Abstract
Hundreds of surface lakes are known to form each summer on north George VI Ice Shelf, Antarctic Peninsula. To investigate surface-meltwater induced ice-shelf flexure and fracture, we obtained Global Navigation Satellite System (GNSS) observations and ground-based timelapse photography over north George VI for three melt seasons from November 2019 to November 2022.

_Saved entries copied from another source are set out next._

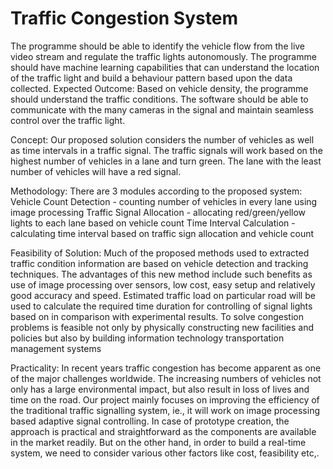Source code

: # Traffic Congestion System
 The programme should be able to identify the vehicle flow from the live video stream and regulate the traffic lights autonomously. The programme should have machine learning capabilities that can understand the location of the traffic light and build a behaviour pattern based upon the data collected.
Expected Outcome: Based on vehicle density, the programme should understand the traffic conditions. The software should be able to communicate with the many cameras in the signal and maintain seamless control over the traffic light.

Concept: Our proposed solution considers the number of vehicles as well as time intervals in a traffic signal. The traffic signals will work based on the highest number of vehicles in a lane and turn green. The lane with the least number of vehicles will have a red signal.

Methodology: There are 3 modules according to the proposed system: Vehicle Count Detection - counting number of vehicles in every lane using image processing Traffic Signal Allocation - allocating red/green/yellow lights to each lane based on vehicle count Time Interval Calculation - calculating time interval based on traffic sign allocation and vehicle count

Feasibility of Solution: Much of the proposed methods used to extracted traffic condition information are based on vehicle detection and tracking techniques. The advantages of this new method include such benefits as use of image processing over sensors, low cost, easy setup and relatively good accuracy and speed. Estimated traffic load on particular road will be used to calculate the required time duration for controlling of signal lights based on in comparison with experimental results. To solve congestion problems is feasible not only by physically constructing new facilities and policies but also by building information technology transportation management systems

Practicality: In recent years traffic congestion has become apparent as one of the major challenges worldwide. The increasing numbers of vehicles not only has a large environmental impact, but also result in loss of lives and time on the road. Our project mainly focuses on improving the efficiency of the traditional traffic signalling system, ie., it will work on image processing based adaptive signal controlling. In case of prototype creation, the approach is practical and straightforward as the components are available in the market readily. But on the other hand, in order to build a real-time system, we need to consider various other factors like cost, feasibility etc,.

In particular, we used these field observations to characterize the flexure and fracture behaviour of a mature doline (i.e. drained lake basin formed in a prior melt season) on north George VI Ice Shelf. The GNSS displacement timeseries shows a downward vertical displacement of the doline centre with respect to the doline rim of ~60 cm in response to loading from the development of a central meltwater lake. Viscous flexure modelling indicates that this vertical displacement generates flexure tensile surface stresses of ~>75 kPa. The GNSS data also show a tens-of-days episode of rapid-onset, exponentially decaying horizontal displacement, where the horizontal distance from the rim of the doline with respect to its centre increases by ~70 cm. We interpret this event as the initiation and/or widening of a single fracture, possibly aided by stress perturbations associated with meltwater loading in the doline basin. This observation, together with our observations of circular fractures around the doline basin in timelapse imagery, suggests the first such documentation of “ring fracture” formation on an ice shelf, equivalent to the type of fracture proposed to be part of the chain reaction lake drainage process involved in the 2002 breakup of Larsen B Ice Shelf.